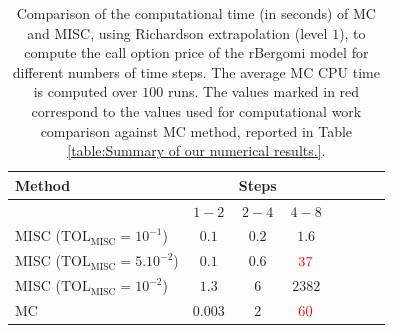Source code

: \begin{table}[h!]
	\centering
	\begin{tabular}{l*{6}{c}r}
		\toprule[1.5pt]
	Method & & Steps  & &     \\
	\hline
		          & $1-2$ & $2-4$ & $4-8$   \\
		\hline
		MISC ($\text{TOL}_{\text{MISC}}=10^{-1}$)  & $0.1$ & $0.2$ & $1.6$  \\
		MISC ($\text{TOL}_{\text{MISC}}=5.10^{-2}$)  & $0.1$ & $0.6$ & ${\color{red}37}$  \\
		MISC ($\text{TOL}_{\text{MISC}}=10^{-2}$)  & $1.3$ & $6$ & $2382$  \\
		

			\hline	
		MC  &$0.003$ & $2$  & ${\color{red}60}$   \\
		
		\bottomrule[1.25pt]
		\end{tabular}
		\caption{Comparison of the computational time (in seconds) of  MC and MISC, using Richardson extrapolation (level $1$), to compute the call option price of the rBergomi model for different numbers of time steps. The average MC CPU time is computed over $100$ runs. The values marked in red correspond to the values used for computational work comparison against MC method, reported in Table \ref{table:Summary of our numerical results.}.}
		\label{Comparsion of the computational time of  MC and MISC, using Richardson extrapolation (level $1$), used to compute Call option price of rBergomi model for different number of time steps. Case set $2$ parameters,linear}
		\end{table}
		
		\FloatBarrier
		
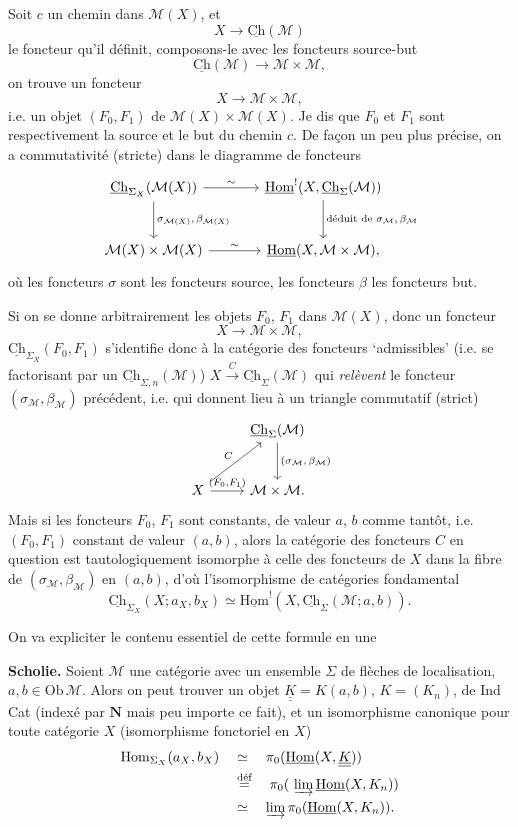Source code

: \documentclass[11pt]{article}
\newcommand{\printedpage}[1]{\marginpar{\footnotesize p.~#1}}
\newcommand{\msp}[1]{\marginpar{\footnotesize [#1]}}
\newcommand{\uHom}{\underline{\mathrm{Hom}}}
\newcommand{\Ch}{\underline{\mathrm{Ch}}}
\newcommand{\cM}{\mathcal{M}}
\newcommand{\KK}{\underline{\underline{K}}}
\newcommand{\dfeq}{\overset{\text{déf}}{=}}
\begin{document}
\msp{page 31}
Soit $c$ un chemin dans $\cM(X)$, et
\[
X\longrightarrow\Ch(\cM)
\]
le foncteur qu'il définit, composons-le avec les foncteurs source-but
\[
\Ch(\cM)\longrightarrow\cM\times\cM,
\]
on trouve un foncteur
\[
X\longrightarrow\cM\times\cM,
\]
i.e. un objet $(F_0,F_1)$ de $\cM(X)\times\cM(X)$. Je dis que $F_0$ et $F_1$ sont respectivement la source et le but du chemin $c$. De façon un peu plus précise, on a commutativité (stricte) dans le diagramme de foncteurs
\printedpage{20}
\[
\begin{tikzcd}[column sep=large, row sep=large]
\Ch_{\Sigma_X}(\cM(X)) \arrow[r, "\sim"] \arrow[d, "{\sigma_{\cM(X)},\,\beta_{\cM(X)}}"] & \uHom^{!}(X,\Ch_{\Sigma}(\cM)) \arrow[d, "{\text{déduit de }\sigma_{\cM},\,\beta_{\cM}}"] \\
\cM(X)\times\cM(X) \arrow[r, "\sim"] & \uHom(X,\cM\times\cM),
\end{tikzcd}
\]
où les foncteurs $\sigma$ sont les foncteurs source, les foncteurs $\beta$ les foncteurs but.

Si on se donne arbitrairement les objets $F_0$, $F_1$ dans $\cM(X)$, donc un foncteur
\[
X\longrightarrow\cM\times\cM,
\]
$\Ch_{\Sigma_X}(F_0,F_1)$ s'identifie donc à la catégorie des foncteurs ‘admissibles’ (i.e. se factorisant par un $\Ch_{\Sigma,n}(\cM)$) $X\xrightarrow{\ C\ }\Ch_{\Sigma}(\cM)$ qui \textit{relèvent}
\msp{page 32: blank}
\msp{page 33}
le foncteur $(\sigma_{\cM},\beta_{\cM})$ précédent, i.e. qui donnent lieu à un triangle commutatif (strict)
\[
\begin{tikzcd}[row sep=large]
 & \Ch_{\Sigma}(\cM) \arrow[d, "{(\sigma_{\cM},\,\beta_{\cM})}"] \\
X \arrow[ur, "C"] \arrow[r, "{(F_0,F_1)}"] & \cM\times\cM.
\end{tikzcd}
\]
Mais si les foncteurs $F_0$, $F_1$ sont constants, de valeur $a$, $b$ comme tantôt, i.e. $(F_0,F_1)$ constant de valeur $(a,b)$, alors la catégorie des foncteurs $C$ en question est tautologiquement isomorphe à celle des foncteurs de $X$ dans la fibre de $(\sigma_{\cM},\beta_{\cM})$ en $(a,b)$, d'où l'isomorphisme de catégories fondamental
\[
\boxed{\Ch_{\Sigma_X}(X;a_X,b_X)\simeq\uHom^{!}(X,\Ch_{\Sigma}(\cM;a,b)).}
\]

On va expliciter le contenu essentiel de cette formule en une

\textbf{Scholie.} Soient $\cM$ une catégorie avec un ensemble $\Sigma$ de flèches de localisation, $a,b\in\mathrm{Ob}\,\cM$. Alors on peut trouver un objet $\KK=K(a,b)$, $K=(K_n)$, de Ind\,Cat (indexé par $\mathbf{N}$ mais peu importe ce fait), et un isomorphisme canonique pour toute catégorie $X$ (isomorphisme fonctoriel en $X$)
\[
\begin{aligned}
\mathrm{Hom}_{\Sigma_X}(a_X,b_X) \quad &\simeq \quad \pi_0(\uHom(X,\KK)) \\
&\dfeq \quad \pi_0(\ \varinjlim \uHom(X,K_n)) \\
&\simeq \quad \varinjlim \pi_0(\uHom(X,K_n)).
\end{aligned}
\]
\end{document}
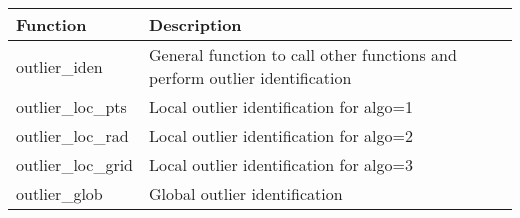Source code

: \documentclass[12pt,a4paper]{article}
\begin{document}
\begin{table}[H]
\begin{tabular} {p{2.5cm} p{10cm}}
\hline
\textbf{Function} & \textbf{Description}\\
\hline
\textsf{outlier\_iden} & General function to call other functions and perform outlier identification \\
\textsf{outlier\_loc\_pts} & Local outlier identification for \textsf{algo}=1\\
\textsf{outlier\_loc\_rad} & Local outlier identification for \textsf{algo}=2\\
\textsf{outlier\_loc\_grid} & Local outlier identification for \textsf{algo}=3\\
\textsf{outlier\_glob} & Global outlier identification\\
\hline
\end{tabular} 
\end{table}
\end{document}
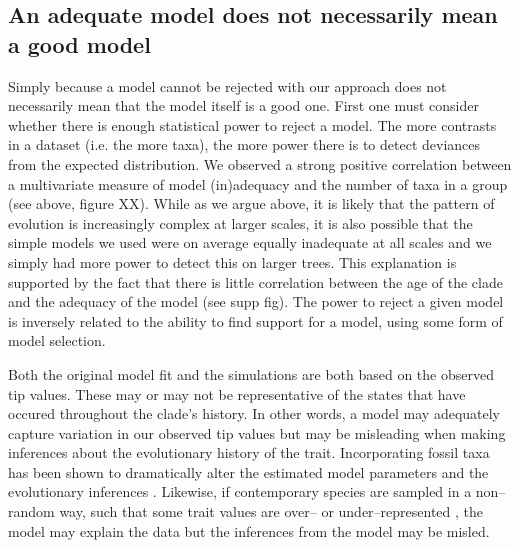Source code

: \documentclass[a4paper,12pt]{article}
\begin{document}
\subsection*{An adequate model does not necessarily mean a good model}
Simply because a model cannot be rejected with our approach does not necessarily mean that the model itself is a good one. First one must consider whether there is enough statistical power to reject a model. The more contrasts in a dataset (i.e. the more taxa), the more power there is to detect deviances from the expected distribution. We observed a strong positive correlation between a multivariate measure of model (in)adequacy and the number of taxa in a group (see above, figure XX). While as we argue above, it is likely that the pattern of evolution is increasingly complex at larger scales, it is also possible that the simple models we used were on average equally inadequate at all scales and we simply had more power to detect this on larger trees. This explanation is supported by the fact that there is little correlation between the age of the clade and the adequacy of the model (see supp fig). The power to reject a given model is inversely related to the ability to find support for a model, using some form of model selection.

Both the original model fit and the simulations are both based on the observed tip values. These may or may not be representative of the states that have occured throughout the clade's history. In other words, a model may adequately capture variation in our observed tip values but may be misleading when making inferences about the evolutionary history of the trait. Incorporating fossil taxa has been shown to dramatically alter the estimated model parameters and the evolutionary inferences \citep{FF2006, Slater2012Fossil, SlaterMEE}. Likewise, if contemporary species are sampled in a non--random way, such that some trait values are over-- or under--represented \citep{Freckletoninaction, FitzJohnwoody}, the model may explain the data but the inferences from the model may be misled. 
\end{document}

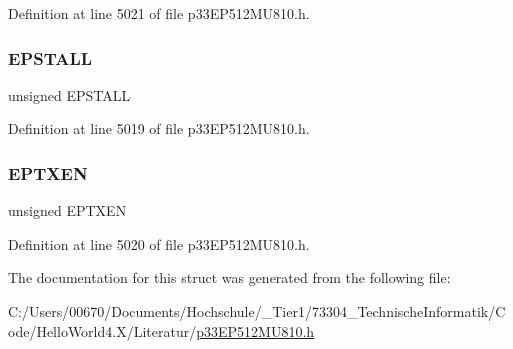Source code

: Definition at line 5021 of file p33\+E\+P512\+M\+U810.\+h.

\mbox{\label{structtag_u1_e_p1_b_i_t_s_a47042104f04ebe06a23f9789bd400d7e}} 
\subsubsection{\texorpdfstring{E\+P\+S\+T\+A\+LL}{EPSTALL}}
{\footnotesize\ttfamily unsigned E\+P\+S\+T\+A\+LL}



Definition at line 5019 of file p33\+E\+P512\+M\+U810.\+h.

\mbox{\label{structtag_u1_e_p1_b_i_t_s_aa2d88c1be513e759c136823c86a355b4}} 
\subsubsection{\texorpdfstring{E\+P\+T\+X\+EN}{EPTXEN}}
{\footnotesize\ttfamily unsigned E\+P\+T\+X\+EN}



Definition at line 5020 of file p33\+E\+P512\+M\+U810.\+h.



The documentation for this struct was generated from the following file\+:\begin{DoxyCompactItemize}
\item 
C\+:/\+Users/00670/\+Documents/\+Hochschule/\+\_\+\+Tier1/73304\+\_\+\+Technische\+Informatik/\+Code/\+Hello\+World4.\+X/\+Literatur/\hyperlink{p33_e_p512_m_u810_8h}{p33\+E\+P512\+M\+U810.\+h}\end{DoxyCompactItemize}
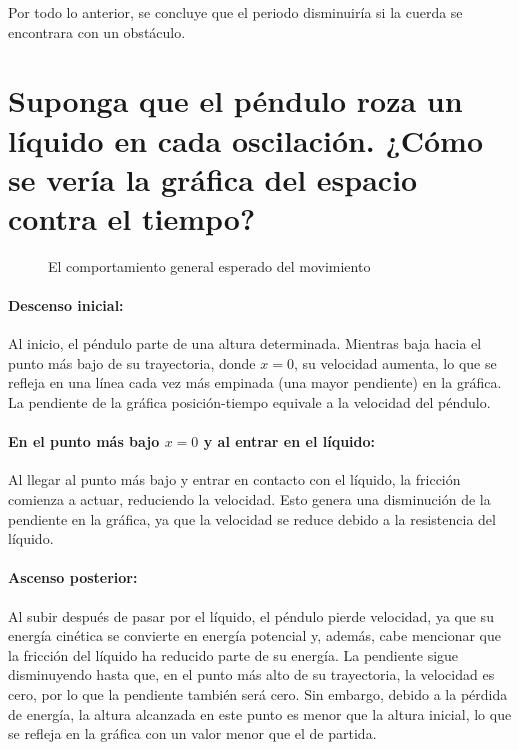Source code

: \documentclass[letterpaper]{report}
\numberwithin{table}{section}
\begin{document}
Por todo lo anterior, se concluye que el periodo disminuiría si la
cuerda se encontrara con un obstáculo.

\section*{Suponga que el péndulo roza un líquido en cada
oscilación. ¿Cómo se vería la gráfica del espacio contra el tiempo?}

\begin{figure}[ht]
  \centering
  \caption{El comportamiento general esperado del
  movimiento}\label{fig:líquido}
\end{figure}

\paragraph{Descenso inicial:} Al inicio, el péndulo
parte de una altura determinada. Mientras baja hacia el punto más
bajo de su trayectoria, donde $x=0$, su velocidad aumenta, lo que se
refleja en una línea cada vez más empinada (una mayor pendiente)
en la gráfica. La pendiente de la gráfica posición-tiempo equivale a la
velocidad del péndulo.

\paragraph{En el punto más bajo $x=0$ y al entrar en el líquido:} Al llegar al
punto más bajo y entrar en contacto con el líquido, la fricción
comienza a actuar, reduciendo la velocidad. Esto genera una
disminución de la pendiente en la gráfica, ya que la velocidad se
reduce debido a la resistencia del líquido.

\paragraph{Ascenso posterior:} Al subir después de pasar por el líquido, el
péndulo pierde velocidad, ya que su energía cinética se
convierte en energía potencial y, además, cabe mencionar que la
fricción del líquido ha reducido parte de su energía. La pendiente
sigue disminuyendo hasta que, en el punto más alto de su trayectoria,
la velocidad es cero, por lo que la pendiente también será cero. Sin
embargo, debido a la pérdida de energía, la altura alcanzada en este
punto es menor que la altura inicial, lo que se refleja en la gráfica
con un valor menor que el de partida.
\end{document}
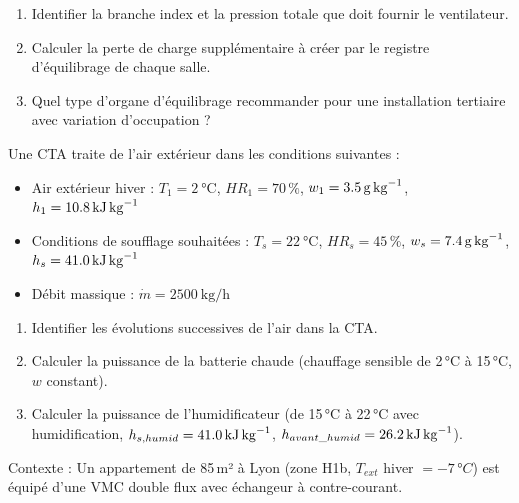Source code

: \begin{enumerate}
  \item Identifier la branche index et la pression totale que doit fournir le ventilateur.
  \item Calculer la perte de charge supplémentaire à créer par le registre d'équilibrage de chaque salle.
  \item Quel type d'organe d'équilibrage recommander pour une installation tertiaire avec variation d'occupation ?
\end{enumerate}



Une CTA traite de l'air extérieur dans les conditions suivantes :
\begin{itemize}
  \item Air extérieur hiver : $T_1 = \SI{2}{\celsius}$, $HR_1 = 70\,\%$, $w_1 = \SI{3{,}5}{\gram\per\kilogram}$, $h_1 = \SI{10{,}8}{\kilo\joule\per\kilogram}$
  \item Conditions de soufflage souhaitées : $T_s = \SI{22}{\celsius}$, $HR_s = 45\,\%$, $w_s = \SI{7{,}4}{\gram\per\kilogram}$, $h_s = \SI{41{,}0}{\kilo\joule\per\kilogram}$
  \item Débit massique : $\dot{m} = \SI{2500}{\kilogram\per\hour}$
\end{itemize}

\begin{enumerate}
  \item Identifier les évolutions successives de l'air dans la CTA.
  \item Calculer la puissance de la batterie chaude (chauffage sensible de 2\,°C à 15\,°C, $w$ constant).
  \item Calculer la puissance de l'humidificateur (de 15\,°C à 22\,°C avec humidification, $h_{s,humid} = \SI{41{,}0}{\kilo\joule\per\kilogram}$, $h_{avant\_humid} = \SI{26{,}2}{\kilo\joule\per\kilogram}$).
\end{enumerate}



Contexte : Un appartement de 85\,m² à Lyon (zone H1b, $T_{ext}$ hiver $= -7\,°C$) est équipé d'une VMC double flux avec échangeur à contre-courant.

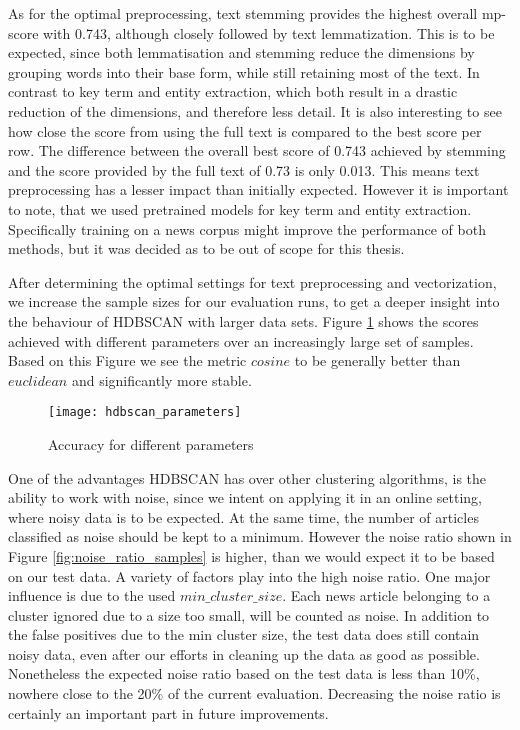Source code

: As for the optimal preprocessing, text stemming provides the highest overall mp-score with 0.743, although closely followed by text lemmatization. This is to be expected, since both lemmatisation and stemming reduce the dimensions by grouping words into their base form, while still retaining most of the text.
In contrast to key term and entity extraction, which both result in a drastic reduction of the dimensions, and therefore less detail. It is also interesting to see how close the score from using the full text is compared to the best score per row. The difference between the overall best score of 0.743 achieved by stemming and the score provided by the full text of 0.73 is only 0.013. This means text preprocessing has a lesser impact than initially expected.   
However it is important to note, that we used pretrained models for key term and entity extraction.
Specifically training on a news corpus might improve the performance of both methods, but it was decided as to be out of scope for this thesis.

After determining the optimal settings for text preprocessing and vectorization, we increase the sample sizes for our evaluation runs, to get a deeper insight into the behaviour of HDBSCAN with larger data sets. Figure \ref{fig:hdbscan_parameters} shows the scores achieved with different parameters over an increasingly large set of samples. Based on this Figure we see the metric $cosine$ to be generally better than $euclidean$ and significantly more stable.

\begin{figure}[h]
    \centering
    \texttt{[image: hdbscan\_parameters]}
    \caption{Accuracy for different parameters}
    \label{fig:hdbscan_parameters}
\end{figure}

One of the advantages HDBSCAN has over other clustering algorithms, is the ability to work with noise, since we intent on applying it in an online setting, where noisy data is to be expected. At the same time, the number of articles classified as noise should be kept to a minimum. However the noise ratio shown in Figure \ref{fig:noise_ratio_samples} is higher, than we would expect it to be based on our test data. A variety of factors play into the high noise ratio. One major influence is due to the used $min\_cluster\_size$. Each news article belonging to a cluster ignored due to a size too small, will be counted as noise. In addition to the false positives due to the min cluster size, the test data does still contain noisy data, even after our efforts in cleaning up the data as good as possible. Nonetheless the expected noise ratio based on the test data is less than 10\%, nowhere close to the 20\% of the current evaluation. Decreasing the noise ratio is certainly an important part in future improvements.

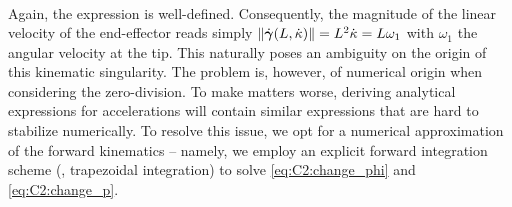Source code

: \begin{rmk}
\begin{align}
\end{align}
%
Again, the expression is well-defined. Consequently, the magnitude of the linear velocity of the end-effector reads simply $\lVert \dot{{\boldsymbol{\gamma}}}(L,\dot{\kappa}) \rVert = L^2\dot{\kappa} = L \omega_1$ with $\omega_1$ the angular velocity at the tip. This naturally poses an ambiguity on the origin of this kinematic singularity. The problem is, however, of numerical origin when considering the zero-division. To make matters worse, deriving analytical expressions for accelerations will contain similar expressions that are hard to stabilize numerically. To resolve this issue, we opt for a numerical approximation of the forward kinematics -- namely, we employ an explicit forward integration scheme (\ie, trapezoidal integration) to solve \eqref{eq:C2:change_phi} and \eqref{eq:C2:change_p}.
\end{rmk}

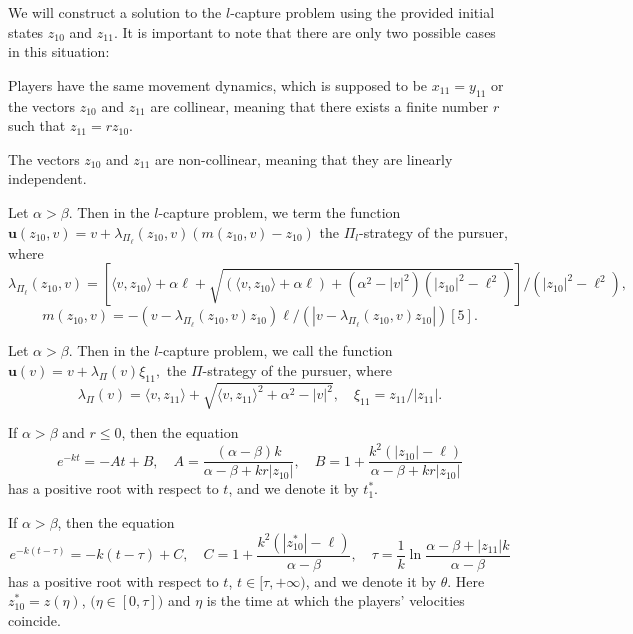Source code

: \documentclass[12pt]{llncs}
\begin{document}
We will construct a solution to the $l$-capture problem using the provided initial states $z_{10}$ and $z_{11}$. It is important to note that there are only two possible cases in this situation:
\begin{case}
Players have the same movement dynamics, which is supposed to be $x_{11}=y_{11}$ or the vectors $z_{10}$ and $z_{11}$ are collinear, meaning that there exists a finite number $r$ such that $z_{11}=r z_{10}$.
\end{case}
\begin{case}
The vectors $z_{10}$ and $z_{11}$ are non-collinear, meaning that they are linearly independent.
\end{case}
\begin{definition}
Let $\alpha>\beta$. Then  in the $l$-capture problem, we term the function \\
$
\textbf{u}(z_{10}, v)=v+\lambda_{\Pi_\ell}(z_{10},v)\left(m(z_{10},v)-z_{10}\right)
$
 the $\Pi_l$-strategy of the pursuer, where
\begin{equation*}
\lambda_{\Pi_\ell}(z_{10}, v)=\left[\langle v, z _{10}\rangle+\alpha \ell+\sqrt{(\langle v, z _{10}\rangle+\alpha \ell)+(\alpha^{2}-|v|^{2})(|z_{10}|^2-\ell^2)}\right]/(|z_{10}|^2-\ell^2),
 \end{equation*}
 $$
 m(z_{10},v)=-(v-\lambda_{\Pi_\ell}(z_{10},v) z_{10})\ell/(|v-\lambda_{\Pi_\ell}(z_{10},v) z_{10}|) [5].
 $$
\end{definition}
\begin{definition}
Let $\alpha>\beta$. Then  in the $l$-capture problem, we call the function \\
$
\textbf{u}(v)=v+\lambda_{\Pi}(v)\xi_{11},
$
the $\Pi$-strategy of the pursuer, where
\begin{equation*}
\lambda_{\Pi}(v)=\langle v, z _{11}\rangle+\sqrt{\langle v, z _{11}\rangle^2+\alpha^{2}-|v|^{2}},\quad \xi_{11}=z _{11}/|z _{11}|.
 \end{equation*}
\end{definition}
\begin{proposition}
If $\alpha>\beta$ and $r\leq0$, then the equation
\begin{equation*}
e^{-kt}=-At+B,\quad A=\frac{(\alpha-\beta)k}{\alpha-\beta+kr|z_{10}|},\quad B=1+\frac{k^2(|z_{10}|-\ell)}{\alpha-\beta+kr|z_{10}|}
\end{equation*}
has a positive root with respect to $t$, and we denote it by $t^{*}_{1}$.
\end{proposition}

\begin{proposition}
If $\alpha>\beta$, then the equation
\begin{equation*}
e^{-k(t-\tau)}=-k(t-\tau)+C,\quad C=1+\frac{k^2(|z^{*}_{10}|-\ell)}{\alpha-\beta},\quad \tau=\frac{1}{k}\ln{\frac{\alpha-\beta+|z_{11}|k}{\alpha-\beta}}
\end{equation*}
has a positive root with respect to $t$, $t\in[\tau,+\infty)$, and we denote it by $\theta$. Here $z^{*}_{10}=z(\eta)$, $\big(\eta\in[0,\tau]\big)$ and $\eta$ is the time at which the players' velocities coincide.
\end{proposition}
\end{document}
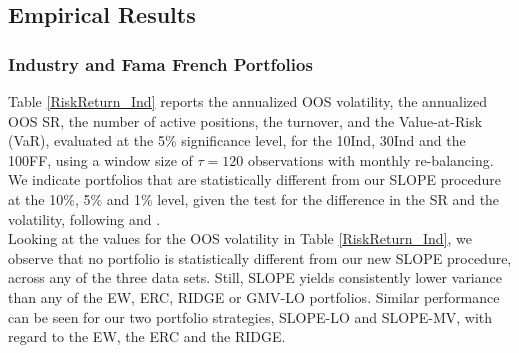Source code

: \documentclass[12pt, a4paper]{article}
\begin{document}
\subsection{Empirical Results} %
\subsubsection*{Industry and Fama French Portfolios}
Table \ref{RiskReturn_Ind} reports the annualized OOS volatility, the annualized OOS SR, the number of active positions, the turnover, and the Value-at-Risk (VaR), evaluated at the 5\% significance level, for the 10Ind, 30Ind and the 100FF, using a window size of $\tau = 120$ observations with monthly re-balancing. We indicate portfolios that are statistically different from our SLOPE procedure at the 10\%, 5\% and 1\% level, given the test for the difference in the SR and the volatility, following \cite{Ledoit2008} and \cite{Ledoit2011}.\\
Looking at the values for the OOS volatility in Table \ref{RiskReturn_Ind}, we observe that no portfolio is statistically different from our new SLOPE procedure, across any of the three data sets. Still, SLOPE yields consistently lower variance than any of the EW, ERC, RIDGE or GMV-LO portfolios. Similar performance can be seen for our two portfolio strategies, SLOPE-LO and SLOPE-MV, with regard to the EW, the ERC and the RIDGE. 
\end{document}
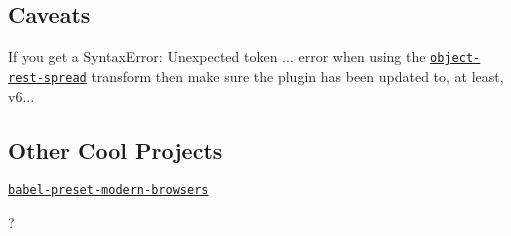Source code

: \subsection*{Caveats}

If you get a {\ttfamily Syntax\+Error\+: Unexpected token ...} error when using the \href{https://github.com/babel/babel/tree/master/packages/babel-plugin-transform-object-rest-spread}{\tt object-\/rest-\/spread} transform then make sure the plugin has been updated to, at least, {\ttfamily v6..}.

\subsection*{Other Cool Projects}


\begin{DoxyItemize}
\item \href{https://github.com/christophehurpeau/babel-preset-modern-browsers}{\tt babel-\/preset-\/modern-\/browsers}
\item ? 
\end{DoxyItemize}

**Exercise requirements**: Only one stretch of the data is wanted: write out exactly the lines from the one holding "15\,°C, $w$ constant)." through the one holding "of the text.", both included, without the pictures.

**Reply**:
  \item Calculer la puissance de la batterie chaude (chauffage sensible de 2\,°C à 15\,°C, $w$ constant).
  \item Calculer la puissance de l'humidificateur (de 15\,°C à 22\,°C avec humidification, $h_{s,humid} = \SI{41{,}0}{\kilo\joule\per\kilogram}$, $h_{avant\_humid} = \SI{26{,}2}{\kilo\joule\per\kilogram}$).
\end{enumerate}



Contexte : Un appartement de 85\,m² à Lyon (zone H1b, $T_{ext}$ hiver $= -7\,°C$) est équipé d'une VMC double flux avec échangeur à contre-courant.

Source code

: As for the optimal preprocessing, text stemming provides the highest overall mp-score with 0.743, although closely followed by text lemmatization. This is to be expected, since both lemmatisation and stemming reduce the dimensions by grouping words into their base form, while still retaining most of the text.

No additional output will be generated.